Records for the exercise
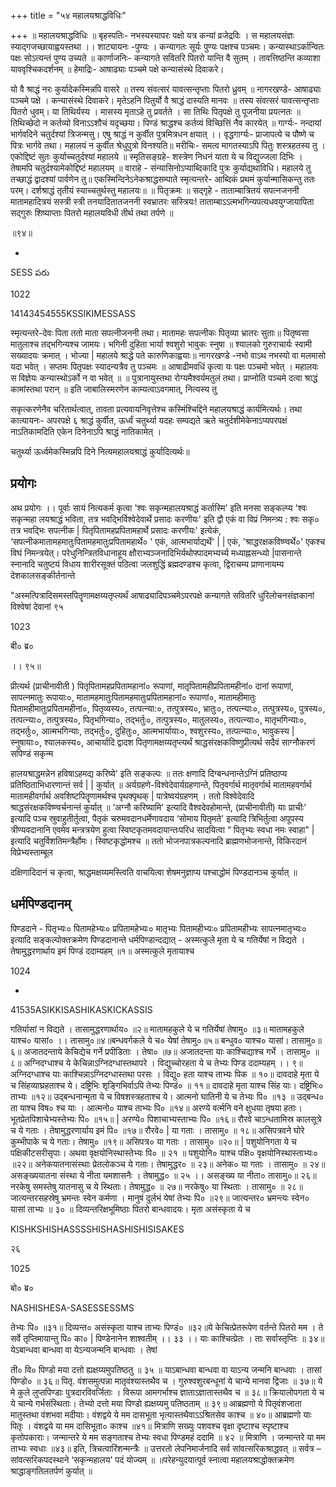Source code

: +++
title = "५४ महालयश्राद्धविधिः"

+++
॥ महालयश्राद्धविधिः ॥ बृहस्पतिः- नभस्यस्यापरः पक्षो यत्र कन्यां व्रजेद्रविः । स महालयसंज्ञः स्याद्गजच्छायाह्वयस्तथा ।। शाट्यायनः -पुण्यः । कन्यागतः सूर्यः पुण्यः पक्षश्च पञ्चमः। कन्यास्थाऽर्कान्वितः पक्षः सोऽत्यन्तं पुण्य उच्यते ॥ कार्णाजनिः- कन्यागते सवितरि पितरो यान्ति वै सुतम् । तावत्तिष्ठन्ति कव्याशा याववृश्चिकदर्शनम् ॥ हेमाद्रिः- आषाढ्याः पञ्चमे पक्षे कन्यासंस्थे दिवाकरे।

यो वै श्राद्धं नरः कुर्यादेकस्मिन्नपि वासरे ॥ तस्य संवत्सरं यावत्सन्तृप्ताः पितरो ध्रुवम् ॥ नागरखण्डे- आषाढ्याः पञ्चमे पक्षे । कन्यासंस्थे दिवाकरे। मृतेऽहनि पितुर्यो वै श्राद्धं दास्यति मानवः ॥ तस्य संवत्सरं यावत्सन्तृप्ताः पितरो धुवम्। या तिथिर्यस्य । मासस्य मृताऽहे तु प्रवर्तते । सा तिथिः पितृपक्षे तु पूजनीया प्रयत्नतः ॥ तिथिच्छेदो न कर्तव्यो विनाऽऽशौचं यदृच्छया। पिण्डं श्राद्धश्च कर्तव्यं विच्छित्तिं नैव कारयेत् ॥ गार्ग्यः- नन्दायां भार्गवदिने चतुर्दश्यां त्रिजन्मसु। एषु श्राद्धं न कुर्वीत पुत्रमित्रधन क्षयात् ।। वृद्धगार्ग्यः- प्राजापत्ये च पौष्णे च पित्रः भार्गवे तथा। महालयं न कुर्वीत श्रेधुपुत्रो विनश्यति॥ मरीचिः- समत्व मागतस्याऽपि पितुः शस्त्रहतस्य तु । एकोद्दिष्टं सुतः कुर्याच्चतुर्दश्यां महालये ॥ स्मृतिसङ्ग्रहे- शस्त्रेण निधनं याता ये च विद्युज्जला दिभिः । तेषामपि चतुर्दश्यामेकोद्दिष्टं महालयम् ॥ वाराहे - संन्यासिनोऽप्याब्दिकादि पुत्रः कुर्याद्यथाविधि। महालये तु तच्छाद्धं द्वादश्यां पार्वणेन तु॥ एकस्मिन्दिनेऽनेकश्राद्धसम्पाते स्मृत्यन्तरे- आब्दिकं प्रथमं कुर्यान्मासिकन्तु ततः परम्। दर्शश्राद्धं तृतीयं स्याच्चतुर्थस्तु महालयः॥ ॥ पितृक्रमः ॥ सद्गृहे - ताताम्बात्रितयं सपत्नजननी मातामहादित्रयं सस्त्री स्त्री तनयादितातजननी स्वभ्रातरः सस्त्रियः! ताताम्बाऽऽत्मभगिन्यपत्यधवयुग्जायापिता सद्गुरुः शिष्याप्ताः पितरो महालयविधी तीर्थ तथा तर्पणे ॥

॥९४॥

-

SESS పరు

1022

14143454555KSSIKIMESSASS

स्मृत्यन्तरे-देवः पिता ततो माता सपत्नीजननी तथा। मातामहः सपत्नीकः पितृव्या भ्रातरः सुताः॥ पितृष्वसा मातुलाश्च तद्भगिन्यश्च जामयः। भगिनी दुहिता भार्या श्वशुरो भावुकः स्नुषा ॥ श्यालको गुरुराचार्यः स्वामी सख्यादयः क्रमात् । भोज्या | महालये श्राद्धे पते कारुणिकाह्वयाः॥ नागरखण्डे -नभो वाऽथ नभस्यो वा मलमासो यदा भवेत् । सप्तमः पितृपक्षः स्यादन्यत्रैव तु पञ्चमः ॥ आषाढीमवधिं कृत्वा यः पक्षः पञ्चमो भवेत् । महालयः स विज्ञेयः कन्यास्थोऽर्को न वा भवेत् ॥ ॥ पुत्रानायुस्तथा रोग्यमैश्वर्यमतुलं तथा। प्राप्नोति पञ्चमे दत्वा श्राद्धं कामांस्तथा परान् ॥ इति जाबालिस्मरणेन काम्यत्वाऽवगमात्, नित्यस्य तु

सकृत्करणेनैव चरितार्थत्वात्, तावता प्रत्यवायनिवृत्तेश्च कस्मिंश्चिद्दिने महालयश्राद्धं कार्यमित्यर्थः। तथा कात्यायनः- अपरपक्षे ६ श्राद्धं कुर्वीत, ऊर्ध्वं चतुर्थ्या यदहः सम्पद्यते ऋते चतुर्दशीमेकेनाऽप्यपरपक्षं नाऽतिकामदिति एकेन दिनेनाऽपि श्राद्धं नातिकामेत् ।

चतुर्थ्या ऊर्ध्वमेकस्मिन्नपि दिने नित्यमहालयश्राद्धं कुर्यादित्यर्थः॥
## प्रयोगः
अथ प्रयोगः ।। पूर्वाः सायं नित्यकर्म कृत्वा 'श्वः सकृन्महालयश्राद्धं कर्तास्मि' इति मनसा सङ्कल्प्य 'श्वः सकृन्महा लयश्राद्धं भविता, तत्र भवद्भिर्विश्वेदेवार्थे प्रसादः करणीयः' इति द्वौ एकं वा विप्रं निमन्त्र्य : श्वः सकृ० तत्र भवद्भिः सपत्नीक | पितृपितामहप्रपितामहार्थे प्रसादः करणीयः' इत्येकं, ‘सपत्नीकमातामहमातुःपितामहमातुःप्रपितामहार्थे० ' एकं, आत्मभार्याद्यर्थे' | | एकं, 'श्राद्धरक्षकविष्ण्वर्थे०' एकश्च विघं निमन्त्रयेत्। परेधुनिन्त्रितविधानाहूय क्षौराभ्यञ्जनादिभिर्यथोफ्पादमभ्यर्च्य मध्याह्नसन्ध्यो |पासनान्ते स्नानादि चतुष्टयं विधाय शारीरसूक्तं पठित्वा जलशुद्धिं ब्रह्मदण्डश्च कृत्वा, द्विराचम्य प्राणानायम्य देशकालसङ्कीर्तनान्ते

"अस्मत्पित्रादिसमस्तपितॄणामक्षय्यतृप्त्यर्थं आषाढ्यादिपञ्चमेऽपरपक्षे कन्यागते सवितरि धुरिलोचनसंज्ञकानां विश्वेषां देवानां ९५

1023

बी० ब्र०

।। ९५॥

प्रीत्यर्थ (प्राचीनावीती ) पितृपितामहप्रपितामहानां० रूपाणां, मातृपितामहीप्रपितामहीनां० दानां रूपाणां, सापत्नमातुः रूपायाः०, मातामहमातुःपितामहमातुःप्रपितामहानां० रूपाणां०, मातामहीमातुः पितामहीमातुःप्रपितामहीनां०, पितृव्यस्य०, तत्पत्न्या:०, तत्पुत्रस्य०, भ्रातुः०, तत्पत्न्याः०, तत्पुत्रस्य०, पुत्रस्य०, तत्पत्न्याः०, तत्पुत्रस्य०, पितृभगिन्या०, तद्भर्तुः०, तत्पुत्रस्य०, मातुलस्य०, तत्पत्न्याः०, मातृभगिन्याः०, तद्भर्तुः०, आत्मभगिन्याः, तद्भर्तुः०, दुहितुः०, आत्मभार्यायाः०, श्वशुरस्य०, तत्पत्न्याः०, भावुकस्य | स्नुषायाः०, श्यालकस्य०, आचार्यादि द्वादश पितृणामक्षय्यतृप्त्यर्थं श्राद्धसंरक्षकविष्णुप्रीत्यर्थ सदैवं साग्नौकरणं सपिण्डं सकृन्म

हालयश्राद्धमन्नेन हविषाऽहमद्य करिष्ये' इति सङ्कल्पः ॥ ततः क्षणादि दिग्बन्धनान्तेऽग्निं प्रतिष्ठाप्य प्रतिष्ठिताभिधारणान्तं सर्व | | कुर्यात् ॥ अर्यग्रहणे-विश्वेदेवार्यग्रहणान्ते, पितृवर्गार्थ मातृवर्गार्थ मातामहवर्गार्थ मातामहीवर्गार्थ अवशिष्टपितॄणामर्थश्च पृथक्पृथक् | पात्रेष्वय॑ग्रहणम् । ततो विश्वेदेवादि श्राद्धसंरक्षकविष्ण्वर्चनान्तं कुर्यात् ॥ ‘अग्नौ करिष्यामि' इत्यादि वैश्वदेवहोमान्ते, (प्राचीनावीती) याः प्राचीः' इत्यादि पञ्च स्रुवाहुतीर्तुत्वा, पैतृकं चरुमवदानधर्मेणावदाय ‘सोमाय पितृमते' इत्यादि त्रिभिर्तुत्वा अपूपस्य त्रीण्यवदानानि एवमेव मन्त्रत्रयेण हुत्वा स्विष्टकृतमवदायान्तःपरिध सादयित्वा “ पितृभ्यः स्वधा नमः स्वाहा" | इत्यादि चतुर्विशतिमन्त्रैर्होमः। स्विष्टकृद्धोमश्च ॥ ततो भोजनपात्रकल्पनादि ब्राह्मणभोजनान्ते, विकिरदानं विप्रेभ्यस्ताम्बूल

दक्षिणादिदानं च कृत्वा, श्राद्धमक्षय्यमस्त्विति वाचयित्वा शेषमनुज्ञाप्य पश्चाद्धोमं पिण्डदानञ्च कुर्यात् ॥
## धर्मपिण्डदानम्
पिण्डदाने - पितृभ्यः० पितामहेभ्यः० प्रपितामहेभ्यः० मातृभ्यः पितामहीभ्यः० प्रपितामहीभ्यः सापत्नमातृभ्यः० इत्यादि सङ्कल्पोक्तक्रमेण पिण्डदानान्ते धर्मपिण्डान्दद्यात् - अस्मत्कुले मृता ये च गतिर्येषां न विद्यते । तेषामुद्धरणार्थाय इमं पिण्डं ददाम्यहम् ॥१॥ अस्मत्कुले मृतायाश्च

1024

-

41535ASIKKISASHIKASKICKASSIS

गतिर्यासां न विद्यते । तासामुद्धरणार्थाय० ॥२॥ मातामहकुले ये च गतिर्येषां तेषामु० ॥३॥ मातामहकुले याश्च० यासां० ।। तासामु०॥४॥बन्धवर्गकले ये च० येषां तेषामु०॥५॥ बन्धुव० याश्च० यासां। तासामु०॥६॥ अजातदन्ताये केचिद्येच गर्ने प्रपीडिताः । तेषा० ॥७॥ अजातदन्ता याः काश्चिद्याश्च गर्भे । तासामु० ॥८॥ अग्निदग्धाश्च ये केचिन्नाऽग्निदग्धास्तथापरे । विद्युच्चोरहता ये च तेभ्यः पिण्ड ददाम्यहम् ।। ९॥ अग्निदग्धाश्च याः काश्चिन्नाऽग्निदग्धास्तथा परसः । विद्यु० हता याश्च ताभ्यः पिक ॥ १०॥ दावदाहे मृता ये च सिंहव्याघ्रहताश्च ये। दष्ट्रिभिः शृङ्गिभिर्वाऽपि तेभ्यः पिण्डं० ॥ ११॥ दावदाहे मृता याश्च सिंह याः। दष्ट्रिभिः० ताभ्यः ॥१२॥ उद्बन्धनान्मृता ये च विषशस्त्रहताश्च ये। आत्मनो घातिनी ये च तेभ्यः पि० ॥१३ ॥ उद्बन्ध० ता याश्च विष० श्च याः । आत्मनो० याश्च ताभ्यः पि० ॥१४॥ अरण्ये वर्त्मनि वने क्षुधया तृषया हताः। भूतप्रेतपिशाचेभ्यस्तेभ्यः पि० ॥१५॥ | अरण्ये० पिशाचाभ्यस्ताभ्यः पि० ॥१६॥ रौरवे चाऽन्धतामिस्र कालसूत्रे च ये गताः । तेषामुद्धरणार्याय इमं पि० ॥१७॥ रौरवे० | या गताः । तासामु० ॥ १८॥ असिपत्रवने घोरे कुम्भीपाके च ये गताः। तेषामु० ॥१९॥ असिपत्र० या गताः । तासामु० ॥२०॥ | पशुयोनिगता ये च पक्षिकीटसरीसृपाः। अथवा वृक्षयोनिस्थास्तेभ्यः पि० ॥ २१ ॥ पशुयोनि० याश्च पक्षि० वृक्षयोनिस्थास्ताभ्यः० ॥२२॥ अनेकयातनासंस्थाः प्रेतलोकञ्च ये गताः। तेषामुद्धर० ॥ २३॥ अनेक० या गताः । तासामु० ॥ २४॥ असङ्ख्ययातना संस्था ये नीता यमशासनैः । तेषामुद्ध० ॥ २५ ।। असङ्ख्य या नीता० तासामु०॥ २६॥ नरकेषु समस्तेषु यातनासु च ये स्थिताः। तेषामुद्ध० ॥ २७॥ नरकेषु० या स्थिताः । तासामु० ॥ २८॥ जात्यन्तरसहस्रेषु भ्रमन्तः स्वेन कर्मणा । मानुषं दुर्लभं येषां तेभ्यः पि० ॥२९॥ जात्यन्तर० भ्रमन्त्यः स्वेन० यासां ताभ्यः ॥ ३० ॥ दिव्यन्तरिक्षभूमिष्ठाः पितरो बान्धवादयः। मृता असंस्कृता ये च

KISHKSHISHASSSSHISHASHISHISISAKES

२६

1025

बो० ब्र०

NASHISHESA-SASESSESSMS

तेभ्यः पि० ॥३१॥ दिव्यन्त० असंस्कृता याश्च ताभ्यः पिण्डं० ॥३२॥ये केचित्प्रेतरूपेण वर्तन्ते पितरो मम । ते सर्वे तृप्तिमायान्तु पि० का० | पिण्डेनानेन शाश्वतीम् ।। ३३ ।। याः काश्चित्प्रेतः । ताः सर्वास्तृप्तिः ॥ ३४॥ येऽबान्धवा बान्धवा वा येऽन्यजन्मनि बान्धवाः । तेषां

ती० वि० पिण्डो मया दत्तो ह्यक्षय्यमुपतिष्ठतु ॥ ३५ ॥ याऽबान्धवा बान्धवा वा याऽन्य जन्मनि बान्धवाः । तासां पिण्डो० ॥ ३६॥ पितृ. वंशसमुत्पन्ना मातृवंश्यास्तथैव च । गुरुश्वशुरबन्धूनां ये चान्ये मानवा द्विजाः ॥ ३७॥ ये मे कुले लुप्तपिण्डाः पुत्रदारविवर्जिताः । विरूपा आमगर्भाश्च ज्ञाताऽज्ञातास्तथैव च ॥ ३८॥ क्रियालोपगता ये च ये चान्ये गर्भसंस्थिताः। तेभ्यो दत्तो मया पिण्डो ह्यक्षय्यमु पतिष्ठताम् ॥ ३९॥ आब्रह्मणो ये पितृवंशजाता मातुस्तथा वंशभवा मदीयाः। वंशद्वये ये मम दासभूता भृत्यास्तथैवाऽऽश्रितसेव काश्च ॥ ४०॥ आब्रह्मणो याः पितृः । वंशद्वये या मम दासिभूता० काश्च ॥४१॥ मित्राणि सख्युः पशवश्च वृक्षा दृष्टाश्च स्पृष्टाश्च कृतोपकाराः। जन्मान्तरे ये मम सङ्गताश्च तेभ्यः स्वधा पिण्डमहं ददामि ॥ ४२ ॥ मित्राणि । जन्मान्तरे या मम ताभ्यः स्वधाः ॥४३॥ इति, त्रिचत्वारिंशन्मन्त्रैः ॥ उत्तरतो लेपनिमार्जनादि सर्व सांवत्सरिकश्राद्धवत् ॥ सर्वत्र – सांवत्सरिकपदस्थाने ‘सकृन्महालय' पदं योज्यम् ॥ ॥परेहन्युदयात्पूर्व स्नात्वा महालयश्राद्धोक्तक्रमेण श्राद्धाङ्गतिलतर्पणं कुर्यात् ॥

Exercise description
Your answer should consist only of the lines above between the line holding "## धर्मपिण्डदानम्" and the line holding "41535ASIKKISASHIKASKICKASSIS", inclusive, each transcribed exactly.

Task answer
## धर्मपिण्डदानम्
पिण्डदाने - पितृभ्यः० पितामहेभ्यः० प्रपितामहेभ्यः० मातृभ्यः पितामहीभ्यः० प्रपितामहीभ्यः सापत्नमातृभ्यः० इत्यादि सङ्कल्पोक्तक्रमेण पिण्डदानान्ते धर्मपिण्डान्दद्यात् - अस्मत्कुले मृता ये च गतिर्येषां न विद्यते । तेषामुद्धरणार्थाय इमं पिण्डं ददाम्यहम् ॥१॥ अस्मत्कुले मृतायाश्च

1024

-

41535ASIKKISASHIKASKICKASSIS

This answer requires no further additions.